Stumbled across this recently: 

  • China aims to become custodian of foreign sovereign gold reserves to strengthen its standing in the global bullion market, according to people familiar with the matter.
  • The People’s Bank of China is using the Shanghai Gold Exchange to court central banks in friendly countries to buy bullion and store it within the country’s borders.
  • The move would enhance Beijing’s role in the global financial system, furthering its goal of establishing a world that’s less dependent on the dollar and Western centers.

Remember when the US stole Venezuela’s gold? Remember when the West “froze” Russia’s reserves, including gold?

Actions have consequences. Since most countries do more trade with China than with the US, let alone the laughable UK, and since China appears a lot less likely to steal one’s reserves, this rather makes sense.

China does almost half of its trade now in Yuan, and the the remaining is often in local currencies. (The Russians pay in rubles, for example.)

When  you add in the trade flows, and bear in mind this is 5 years old and today China has overtaken in more countries…

Well, why exactly would you use US dollars for trade, or use New York or London as your primary foreign banking center? You’d be a fool if you did so, if you’re outside of the West+allies (Japan, South Korea, Taiwan.)’

The US stock market is also VASTLY over-valued. There hasn’t been a proper market correction which was allowed to stick in generations. The idea that US public companies are worth more than China’s public companies is ludicrous. As the actual world economy is now centered on China, not America, this will become unsustainable, because the US dollar is going to copy what happened to the UK pound over the 20th century, and the US will no longer have currency seignorage: if other countries don’t want it, the US can’t just print it without massive and crippling inflation.

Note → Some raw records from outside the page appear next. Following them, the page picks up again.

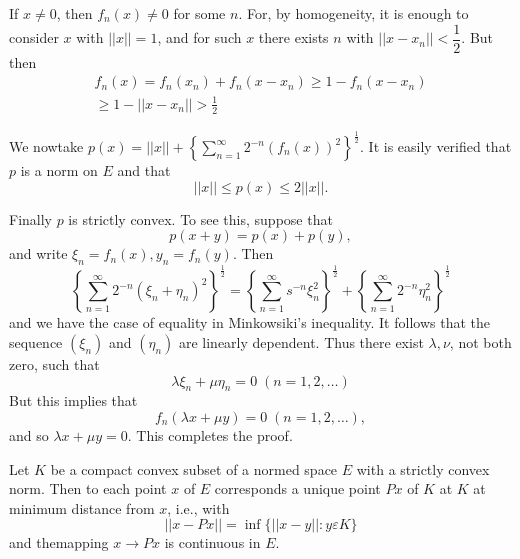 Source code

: If $x\neq 0$, then $f_n (x) \neq 0$ for some $n$. For, by
homogeneity, it is enough to consider $x$ with $||x|| =1$, and for such
$x$ there exists $n$ with $|| x - x_n || < \dfrac{1}{2}$. But then 
\begin{gather*}
  f_n (x) = f_n (x_n) + f_n (x-x_n) \geq 1-f_n (x-x_n)\\
  \geq 1- || x-x_n|| > \frac{1}{2}
\end{gather*}

We now\pageoriginale take $p(x) = || x || + \left\{
\sum\limits_{n=1}^{\infty} 
2^{-n} (f_n (x))^2 \right\}^{\frac{1}{2}}$. It is easily verified
that $p$ is a norm on $E$ and that 
$$
||x|| \leq p (x) \leq 2 || x||.
$$

Finally $p$ is strictly convex. To see this, suppose that 
$$
p (x + y) = p(x) + p(y),
$$
and write $\xi _n = f_n (x), y_n = f_n (y)$. Then
$$
\left\{\sum_{n=1}^{\infty} 2^{-n} (\xi_n + \eta_n)^2 \right\}
^{\frac{1}{2}}= \left\{\sum_{n=1}^{\infty} s^{-n} \xi ^2_n \right\}
^{\frac{1}{2}}+\left\{\sum_{n=1}^{\infty} 2^{-n} \eta^2_n \right\}^{\frac{1}{2}} 
$$
and we have the case of equality in Minkowsiki's inequality. It
follows that the sequence $(\xi_n)$ and $(\eta_n)$ are linearly
dependent. Thus there exist $\lambda, \nu$, not both zero, such that 
$$
\lambda \xi _{n}+ \mu \eta _n = 0 \; (n=1, 2, \ldots)  
$$
But this implies that 
$$
f_n (\lambda x + \mu y) = 0 \; (n=1, 2, \ldots),
$$
and so $\lambda x + \mu y = 0$. This completes the proof.

\setcounter{section}{2}
\begin{lemma}\label{chap2:lem2.1}%
  Let $K$ be a compact convex subset of a normed space $E$ with a
  strictly convex norm. Then to each point $x$ of $E$ corresponds a
  unique point $Px$ of $K$ at $K$ at minimum distance from $x$,
  i.e., with 
  $$
  || x - Px || = \inf \{ || x-y || : y \varepsilon K \}
  $$ 
  and the\pageoriginale mapping $x \to Px$ is continuous in $E$.
\end{lemma}

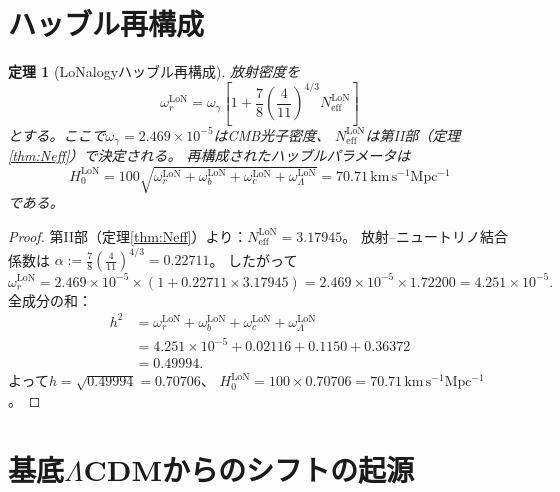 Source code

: \documentclass[12pt]{article}
\theoremstyle{plain}
\newtheorem{theorem}{定理}[section]
\theoremstyle{definition}
\numberwithin{equation}{section}
\newcommand{\eff}{\mathrm{eff}}
\newcommand{\LoN}{\mathrm{LoN}}
\begin{document}
\section{ハッブル再構成}\label{sec:H0recon}

\begin{theorem}[LoNalogyハッブル再構成]\label{thm:H0}
放射密度を
\begin{equation}
\omega_r^{\LoN} = \omega_\gamma\left[1+\frac{7}{8}\left(\frac{4}{11}\right)^{4/3}N_{\eff}^{\LoN}\right]
\end{equation}
とする。ここで$\omega_\gamma=2.469\times10^{-5}$はCMB光子密度、
$N_{\eff}^{\LoN}$は第II部（定理\ref{thm:Neff}）で決定される。
再構成されたハッブルパラメータは
\begin{equation}
\boxed{H_0^{\LoN} = 100\sqrt{\omega_r^{\LoN}+\omega_b^{\LoN}+\omega_c^{\LoN}+\omega_\Lambda^{\LoN}}
= 70.71\,\mathrm{km\,s^{-1}Mpc^{-1}}}
\end{equation}
である。
\end{theorem}

\begin{proof}
第II部（定理\ref{thm:Neff}）より：$N_{\eff}^{\LoN}=3.17945$。
放射--ニュートリノ結合係数は
$\alpha:=\frac{7}{8}\left(\frac{4}{11}\right)^{4/3}=0.22711$。
したがって
\begin{equation}
\omega_r^{\LoN} = 2.469\times10^{-5}\times(1+0.22711\times3.17945)
= 2.469\times10^{-5}\times1.72200
= 4.251\times10^{-5}.
\end{equation}
全成分の和：
\begin{align}
h^2 &= \omega_r^{\LoN}+\omega_b^{\LoN}+\omega_c^{\LoN}+\omega_\Lambda^{\LoN}\\
&= 4.251\times10^{-5}+0.02116+0.1150+0.36372\\
&= 0.49994.
\end{align}
よって$h=\sqrt{0.49994}=0.70706$、
$H_0^{\LoN}=100\times0.70706=70.71\,\mathrm{km\,s^{-1}Mpc^{-1}}$。
\end{proof}


\section{基底$\Lambda$CDMからのシフトの起源}\label{sec:shift}
\end{document}
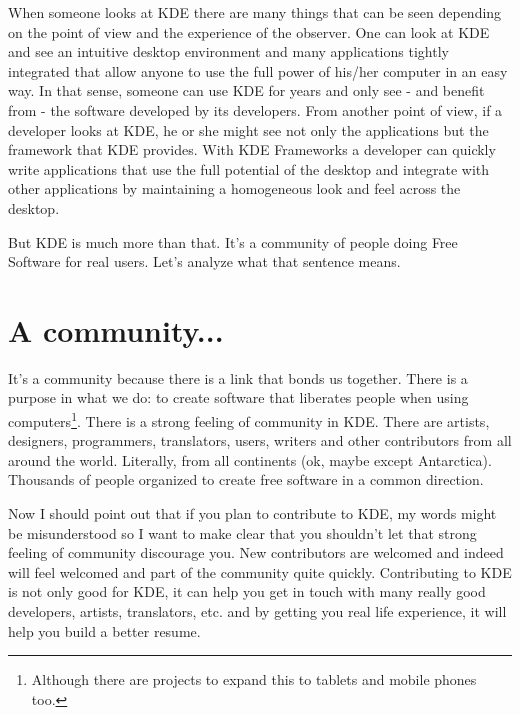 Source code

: 
\noindent{}When someone looks at KDE there are many things that can be seen depending on the point of view and the experience of the observer. One can look at KDE and see an intuitive desktop environment and many applications tightly integrated that allow anyone to use the full power of his/her computer in an easy way. In that sense, someone can use KDE for years and only see - and benefit from - the software developed by its developers. From another point of view, if a developer looks at KDE, he or she might see not only the applications but the framework that KDE provides. With KDE Frameworks a developer can quickly write applications that use the full potential of the desktop and integrate with other applications by maintaining a homogeneous look and feel across the desktop. 

But KDE is much more than that. It's a community of people doing Free Software for real users. Let's analyze what that sentence means.

\section*{A community...}
It's a community because there is a link that bonds us together. There is a purpose in what we do: to create software that liberates people when using computers\footnote{Although there are projects to expand this to tablets and mobile phones too.}. There is a strong feeling of community in KDE. There are artists, designers, programmers, translators, users, writers and other contributors from all around the world. Literally, from all continents (ok, maybe except Antarctica). Thousands of people organized to create free software in a common direction.

Now I should point out that if you plan to contribute to KDE, my words might be misunderstood so I want to make clear that you shouldn't let that strong feeling of community discourage you. New contributors are welcomed and indeed will feel welcomed and part of the community quite quickly. Contributing to KDE is not only good for KDE, it can help you get in touch with many really good developers, artists, translators, etc. and by getting you real life experience, it will help you build a better resume.

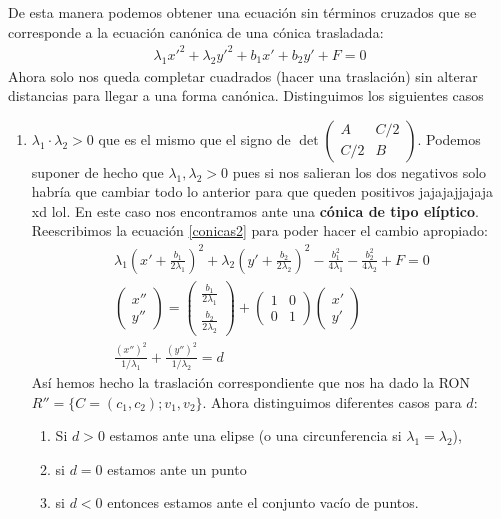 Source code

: \documentclass[14pt]{book}
\begin{document}
De esta manera podemos obtener una ecuación sin términos cruzados que se corresponde a la ecuación canónica de una cónica trasladada:
\begin{align}
	\label{conicas2}
	\lambda_1 x'^2 + \lambda_2 y'^2 + b_1x' + b_2y' + F = 0
\end{align}
Ahora solo nos queda completar cuadrados (hacer una traslación) sin alterar distancias para llegar a una forma canónica. Distinguimos los siguientes casos
\begin{enumerate}
	\item $\lambda_1 \cdot \lambda_2 > 0$ que es el mismo que el signo de $\det\left(\begin{array}{cc}
	A & C/2 \\ C/2 & B
	\end{array}\right)$. Podemos suponer de hecho que $\lambda_1, \lambda_2 > 0$ pues si nos salieran los dos negativos solo habría que cambiar todo lo anterior para que queden positivos jajajajjajaja xd lol. En este caso nos encontramos ante una \textbf{cónica de tipo elíptico}. Reescribimos la ecuación \eqref{conicas2} para poder hacer el cambio apropiado:
	\begin{align*}
		\lambda_1(x' + \frac{b_1}{2\lambda_1})^2 + \lambda_2(y' + \frac{b_2}{2\lambda_2})^2 - \frac{b_1^2}{4\lambda_1} - \frac{b_2^2}{4\lambda_2} + F = 0 \\
		\left(\begin{array}{c}
		x'' \\ y''
		\end{array}\right) = \left(\begin{array}{c}
		\frac{b_1}{2\lambda_1} \\ \frac{b_2}{2\lambda_2}
		\end{array}\right) + \left(\begin{array}{cc}
		1 & 0 \\ 0 & 1
		\end{array}\right)\left(\begin{array}{c}
		x' \\ y'
		\end{array}\right) \\
		\frac{(x'')^2}{1/\lambda_1} + \frac{(y'')^2}{1/\lambda_2} = d
	\end{align*}
	Así hemos hecho la traslación correspondiente que nos ha dado la RON $R'' = \{C= (c_1, c_2); v_1, v_2\}$. Ahora distinguimos diferentes casos para $d$:
	\begin{enumerate}
		\item Si $d > 0$ estamos ante una elipse (o una circunferencia si $\lambda_1 = \lambda_2$),
		\item si $d = 0$ estamos ante un punto
		\item si $d < 0$ entonces estamos ante el conjunto vacío de puntos.
	\end{enumerate}


\end{enumerate}
\end{document}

This means the eternal rising market created by Greenspan and treated as sacred by every President and Federal Reserve Chairman is in its last gasp. No matter how much they will wish to prop it up, they won’t be able to without crippling side-effects beyond what can be papered over by printing more money and giving it to rich people. (All of this before the fact the stock market is currently an AI circle jerk, with companies buying NVidia chips for AI and NVidia then investing in those companies. When AI turns out to be an ordinary tech, useful for some things but not revolutionary, BOOM.)

Meanwhile:

This is a big deal. This is what GE and Siemens sell. Now there are Japanese and Korean and Chinese suppliers, but this a key technology. And Iran can make it now. GE has the largest installed base, followed by Siemens (German), but why court sanctions risk and repair parts being cut off?

When the Ukraine war started, Siemens withdrew from Russia, and refused to maintain already sold turbines.

Woops.

Again, core tech that used to be controlled by the “North” is spreading across the world. Hell, the Houthis are making their own farm combines!

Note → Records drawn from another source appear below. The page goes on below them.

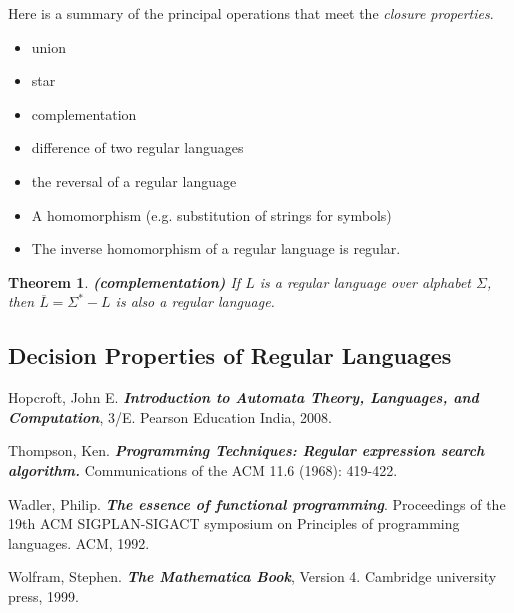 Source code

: \documentclass[12pt,reqno]{amsart}
\newtheorem{thm}{Theorem}[section]
\begin{document}
Here is a summary of the principal operations that meet the \textit{closure properties}.
\begin{itemize}
	\item union
	\item star
	\item complementation
	\item difference of two regular languages
	\item the reversal of a regular language
	\item A homomorphism (e.g. substitution of strings for symbols)
	\item The inverse homomorphism of a regular language is regular.
\end{itemize}

\begin{thm}\textbf{(complementation)}
	If $L$ is a regular language over alphabet $\Sigma$, then $\overline{L} = \Sigma^*-L$ is also a regular language.
\end{thm}

\subsection{Decision Properties of Regular Languages}



\begin{thebibliography}{99} %

Hopcroft, John E. \textbf{\textit{Introduction to Automata Theory, Languages, and Computation}}, 3/E. Pearson Education India, 2008.

Thompson, Ken. \textbf{\textit{Programming Techniques: Regular expression search algorithm.}} Communications of the ACM 11.6 (1968): 419-422.

Wadler, Philip. \textbf{\textit{The essence of functional programming}}. Proceedings of the 19th ACM SIGPLAN-SIGACT symposium on Principles of programming languages. ACM, 1992.


Wolfram, Stephen. \textbf{\textit{The Mathematica Book}}, Version 4. Cambridge university press, 1999.

\end{thebibliography}
\end{document}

And it’s China where the future is happening, including the Jetsons future:


The US isn’t even on this technology, let alone moving to scale. Let me remind you of the rule of Industrial dominance:

When there is a dominant industrial power (Britain to 1860, America from 1920 to 1965) you have to be ahead in tech to compete, because the dominant power can always scale cheaper than you.

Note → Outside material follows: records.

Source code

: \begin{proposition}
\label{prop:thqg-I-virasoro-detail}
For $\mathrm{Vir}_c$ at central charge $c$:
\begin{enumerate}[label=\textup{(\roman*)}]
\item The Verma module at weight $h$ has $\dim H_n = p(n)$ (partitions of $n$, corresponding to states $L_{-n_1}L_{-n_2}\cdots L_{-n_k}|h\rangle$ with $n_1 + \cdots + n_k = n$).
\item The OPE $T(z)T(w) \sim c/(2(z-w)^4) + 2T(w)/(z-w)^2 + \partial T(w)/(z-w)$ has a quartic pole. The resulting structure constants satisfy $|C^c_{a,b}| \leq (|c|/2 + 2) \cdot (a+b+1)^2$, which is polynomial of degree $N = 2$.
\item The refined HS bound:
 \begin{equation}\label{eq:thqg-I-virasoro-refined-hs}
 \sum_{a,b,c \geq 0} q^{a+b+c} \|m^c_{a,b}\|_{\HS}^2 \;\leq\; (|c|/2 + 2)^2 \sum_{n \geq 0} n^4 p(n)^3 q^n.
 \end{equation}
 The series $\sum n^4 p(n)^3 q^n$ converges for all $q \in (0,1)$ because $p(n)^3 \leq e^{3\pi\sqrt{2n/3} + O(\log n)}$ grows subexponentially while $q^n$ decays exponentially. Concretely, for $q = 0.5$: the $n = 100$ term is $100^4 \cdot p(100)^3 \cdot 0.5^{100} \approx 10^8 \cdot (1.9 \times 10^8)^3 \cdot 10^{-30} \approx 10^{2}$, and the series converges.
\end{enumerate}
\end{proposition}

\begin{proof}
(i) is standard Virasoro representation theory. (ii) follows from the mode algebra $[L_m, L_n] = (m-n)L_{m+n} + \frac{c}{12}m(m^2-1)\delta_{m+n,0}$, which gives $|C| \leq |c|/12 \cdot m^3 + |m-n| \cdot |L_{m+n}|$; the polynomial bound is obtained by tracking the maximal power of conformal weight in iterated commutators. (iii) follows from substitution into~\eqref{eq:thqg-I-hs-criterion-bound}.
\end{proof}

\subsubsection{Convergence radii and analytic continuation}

This is an industry where the US and Europe aren’t even on the playfield. Worse (or better), it’s the sort of industry that, in wartime, can easily be converted to military production.

We’ll end with one more chart:

It’s over. It’s all over. The West is sinking into industrial and technological second place and it’s a second place that is long way behind first place. Further, massive US research cuts and a monomaniacal obsession with one tech (so called “AI”) indicate that the US isn’t serious about catching up, but has accepted its decline, whatever the political rhetoric may be.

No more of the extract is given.